Ferlauto anticipó que Manfredi será despedido con los máximos honores: «Hemos perdido a un agente que puso su vida para defender a la patria. Es un héroe. Murió cumpliendo con el deber y merece nuestra memoria». El funcionario reconoció que evalúan ajustes operativos, pero descartó cualquier retroceso en el plan. «Son hechos que ameritan dar un mensaje de trabajo en conjunto», coincidió Cococcioni.
Cómo fue el ataque
Según reconstruyó el fiscal Merlo, Manfredi y su compañero Emilio V. (34) patrullaban su cuadrícula en uniforme y en el móvil oficial cuando intentaron identificar a un grupo de personas que había despertado sospechas. No realizaban tareas de inteligencia. Un dato clave: ninguno llevaba chaleco antibalas porque vestían camperón por el frío.
Manfredi recibió un disparo fatal en el tórax y murió en el lugar.
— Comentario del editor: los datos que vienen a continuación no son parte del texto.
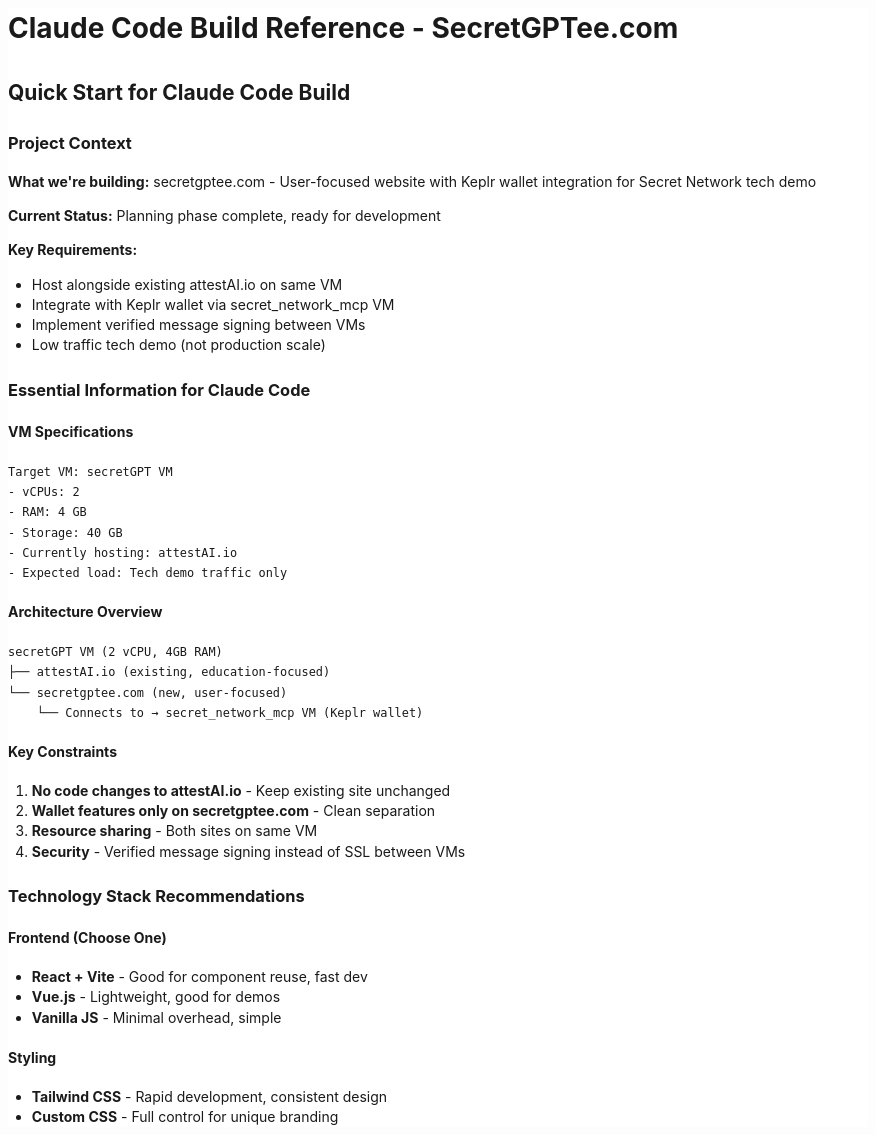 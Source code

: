 # Claude Code Build Reference - SecretGPTee.com

## Quick Start for Claude Code Build

### Project Context
**What we're building:** secretgptee.com - User-focused website with Keplr wallet integration for Secret Network tech demo

**Current Status:** Planning phase complete, ready for development

**Key Requirements:**
- Host alongside existing attestAI.io on same VM
- Integrate with Keplr wallet via secret_network_mcp VM
- Implement verified message signing between VMs
- Low traffic tech demo (not production scale)

### Essential Information for Claude Code

#### VM Specifications
```
Target VM: secretGPT VM
- vCPUs: 2
- RAM: 4 GB  
- Storage: 40 GB
- Currently hosting: attestAI.io
- Expected load: Tech demo traffic only
```

#### Architecture Overview
```
secretGPT VM (2 vCPU, 4GB RAM)
├── attestAI.io (existing, education-focused)
└── secretgptee.com (new, user-focused)
    └── Connects to → secret_network_mcp VM (Keplr wallet)
```

#### Key Constraints
1. **No code changes to attestAI.io** - Keep existing site unchanged
2. **Wallet features only on secretgptee.com** - Clean separation
3. **Resource sharing** - Both sites on same VM
4. **Security** - Verified message signing instead of SSL between VMs

### Technology Stack Recommendations

#### Frontend (Choose One)
- **React + Vite** - Good for component reuse, fast dev
- **Vue.js** - Lightweight, good for demos  
- **Vanilla JS** - Minimal overhead, simple

#### Styling
- **Tailwind CSS** - Rapid development, consistent design
- **Custom CSS** - Full control for unique branding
Emilio fue herido en el abdomen y, tras ser operado, se encuentra internado en terapia intensiva en el Hospital Italiano en estado grave: perdió mucha sangre y presenta lesiones severas en el bazo, el diafragma y el intestino grueso.
En el mismo episodio, Luis Miguel M. (41) llegó al Heca con un balazo en el tórax, trasladado en un auto particular por su hermano de 46 años, quien quedó detenido de manera preventiva. El vehículo —un Voyage negro— fue secuestrado para pericias.